Unilateral conversion: Enact law, don’t rely on judgments, says lawyer

Kindergarten teacher M Indira Gandhi won her battle to set aside the conversion certificates of her three children, but a lawyer says other court benches may depart from this ruling. (Bernama pic)

PETALING JAYA: A lawyer has urged the Pakatan Harapan (PH) government to amend the Law Reform (Marriage and Divorce) Act (LRA) to stop the unilateral conversion of children when non-Muslims spouses convert to Islam.

Ravi Nekoo said changes in law by the legislature would give the people more certainty than relying on judicial pronouncements.

“The PH government should introduce amendments to the LRA to stop such conversions of children because that is not fair to the non-converting spouse,” he told FMT.

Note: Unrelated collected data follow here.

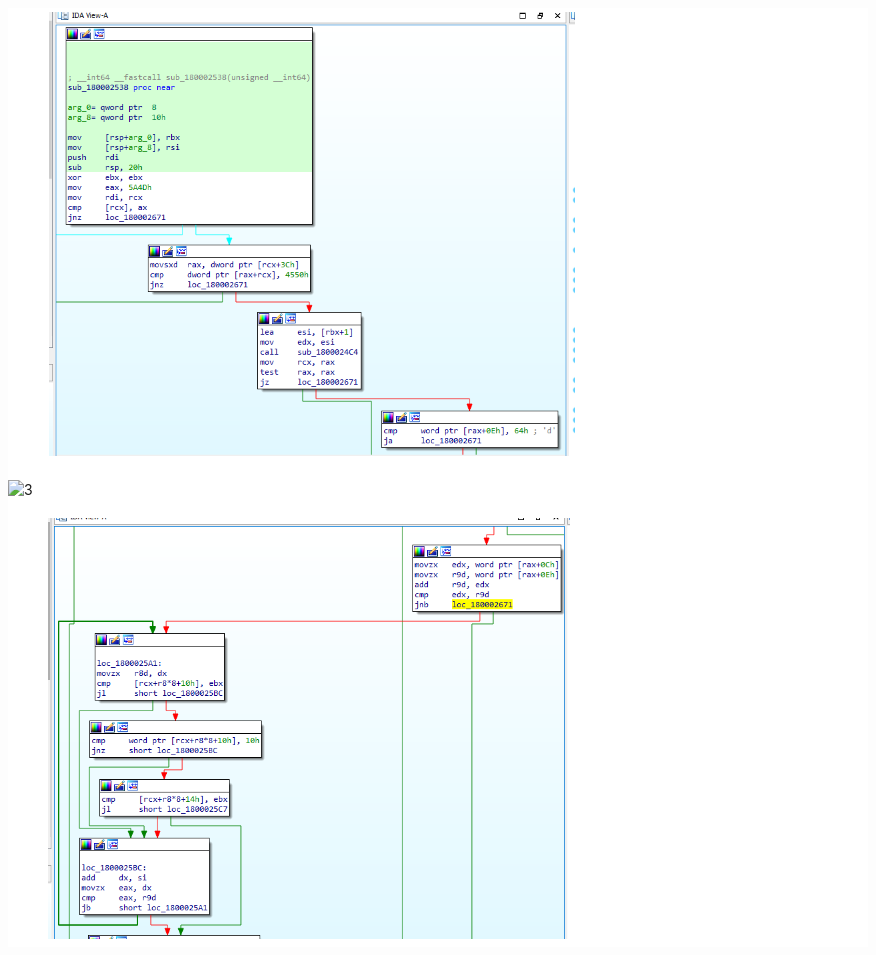 <figure><img src=".gitbook/assets/1 (34) (1).PNG" alt=""><figcaption></figcaption></figure>

</div>

<div>

<img src="https://github.com/SpiralBL0CK/BlackLotus-analysis-stage2-bootkit-rootkit-stage/assets/25670930/5bbc71cf-21fb-4f1b-8aa3-a27a41424030" alt="3">

 

<figure><img src=".gitbook/assets/2 (8) (1).PNG" alt=""><figcaption></figcaption></figure>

Ravi, a family law practitioner, was responding to former de facto law minister Azalina Othman Said who challenged Communications and Multimedia Minister Gobind Singh Deo and Human Resources Minister M Kulasegaran to table an amendment on unilateral conversions.

The LRA is only applicable to non-Muslims in the registration of marriage, divorce proceedings, maintenance, child custody and the distribution of property during marriage.

The Pengerang MP, who is now in the opposition, said Gobind and Kulasegaran were among many MPs who used to question the Barisan Nasional (BN) administration for not tabling the amendment.

“Now that you are in power, why don’t you table this amendment? Do it if you have the time,” she said when debating the royal address last week.

On Jan 29, a five-member Federal Court bench allowed the appeal of kindergarten teacher M Indira Gandhi to set aside the conversion certificates of her three children.

It ruled that spouses who have embraced Islam cannot convert their minor children without the consent of the non-converting partner in the civil marriage.

It also ruled that the word “parent” in Article 12(4) of the Federal Constitution should be read as “parents”. The article in question states that the religion of a person under the age of 18 shall be decided by the parent or guardian.

However, Ravi said there was nothing to stop another Federal Court bench from departing from the ruling, at which point the matter would be “back to the drawing board”.

The original bill in the LRA with clause 88A was withdrawn on Aug 7 last year by Azalina as there were previously four court rulings allowing a parent to convert minor children with the permission of the spouse.

Section 88A, if passed by Parliament last year, would have prevented a parent who embraced Islam from converting the children unless both parents agree.

This changed following the landmark ruling in Indira’s case, delivered by justice Zainun Ali.

Meanwhile, lawyer Balwant Singh Sidhu said Azalina must explain why amendments to the LRA were approved with the exception of Section 88A.

“She has to explain who objected to the inclusion of Clause 88A in the LRA,” he said.

He added that the PH government had just taken over and should be given time to reintroduce changes to the legislation.

Even amendments approved by the legislature had received royal assent but were not yet gazetted to take effect, he said.

He said the BN government could have included Section 88A in the LRA when the Dewan Rakyat sat in April following the Indira judgment, but lacked the political will to do so.

“There will be no certainty in the legal principles established in Indira’s case unless Parliament make changes to the law in accordance with the court decision.”